Alex Hanna (born 1964) is an English artist. He studied Fine Art at Sunderland Polytechnic from 1983 to 1986. His paintings display arrangements of disposable packaging and objects which have little or no material value. These objects are arranged in a traditional still life format and painted using process based and traditional painting techniques.

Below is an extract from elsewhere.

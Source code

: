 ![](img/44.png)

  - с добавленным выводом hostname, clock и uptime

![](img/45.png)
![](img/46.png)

Hanna has exhibited at the National Portrait Gallery, London, Glasgow School of Art, and the Royal Academy of Arts. His paintings have been acquired by Abbot Hall Art Gallery, Falmouth Art Gallery, Swindon Art Gallery, The Priseman Seabrook Collection, Rugby Art Gallery and Museum, and the University of Arizona Museum of Art.

== Selected exhibitions ==
- “Perceptions of the Mundane” The Crypt, St Marylebone Parish Church, London (2015)

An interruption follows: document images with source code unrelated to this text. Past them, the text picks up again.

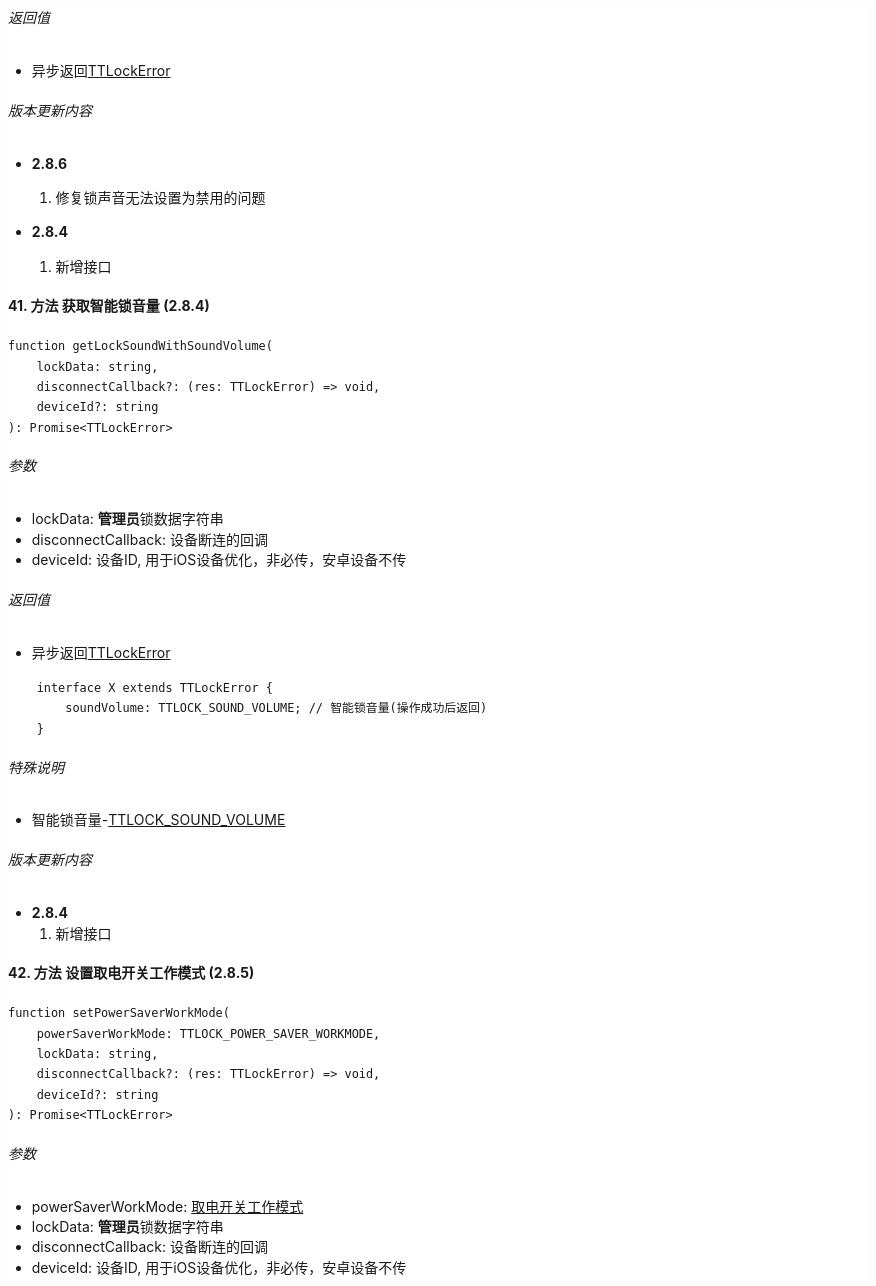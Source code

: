 ###### 返回值
+ 异步返回[TTLockError](#1-常规返回参数)  

###### 版本更新内容  
+ **2.8.6**  
    1. 修复锁声音无法设置为禁用的问题 

+ **2.8.4**  
    1. 新增接口 


#### 41. 方法 获取智能锁音量 (2.8.4) 

```
function getLockSoundWithSoundVolume(
    lockData: string,
    disconnectCallback?: (res: TTLockError) => void,
    deviceId?: string
): Promise<TTLockError>
```

###### 参数
+ lockData: **管理员**锁数据字符串
+ disconnectCallback: 设备断连的回调
+ deviceId: 设备ID, 用于iOS设备优化，非必传，安卓设备不传

###### 返回值
+ 异步返回[TTLockError](#1-常规返回参数)  
```
    interface X extends TTLockError {
        soundVolume: TTLOCK_SOUND_VOLUME; // 智能锁音量(操作成功后返回)
    }
``` 

###### 特殊说明
+ 智能锁音量-[TTLOCK_SOUND_VOLUME](#9-智能锁音量)  

###### 版本更新内容  
+ **2.8.4**  
    1. 新增接口 


#### 42. 方法 设置取电开关工作模式 (2.8.5) 

```
function setPowerSaverWorkMode(
    powerSaverWorkMode: TTLOCK_POWER_SAVER_WORKMODE,
    lockData: string,
    disconnectCallback?: (res: TTLockError) => void,
    deviceId?: string
): Promise<TTLockError>
```

###### 参数
+ powerSaverWorkMode: [取电开关工作模式](#10-取电开关控制模式)
+ lockData: **管理员**锁数据字符串
+ disconnectCallback: 设备断连的回调
+ deviceId: 设备ID, 用于iOS设备优化，非必传，安卓设备不传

- “Documentary Realism: Painting in the Digital Age” The Crypt, St Marylebone Parish Church, London (2015)
- “Lynn Painter-Stainers Prize” The Mall Galleries, London (2015)
- “Ambiguous Practices” Aberystwyth University (2015)
- “The Brentwood Stations of the Cross” Brentwood Cathedral (2014)
- “@Paintbritain” Ipswich Museum (2014)
- “Contemporary British Painting” Huddersfield Art Gallery (2014)
- “Contemporary British Painting” The Crypt, St Marylebone Parish Church, London (2013)
- “Threadneedle Prize” Mall Galleries, London (2013)
- “Royal Academy Summer Exhibition” Royal Academy of Arts, London (2013)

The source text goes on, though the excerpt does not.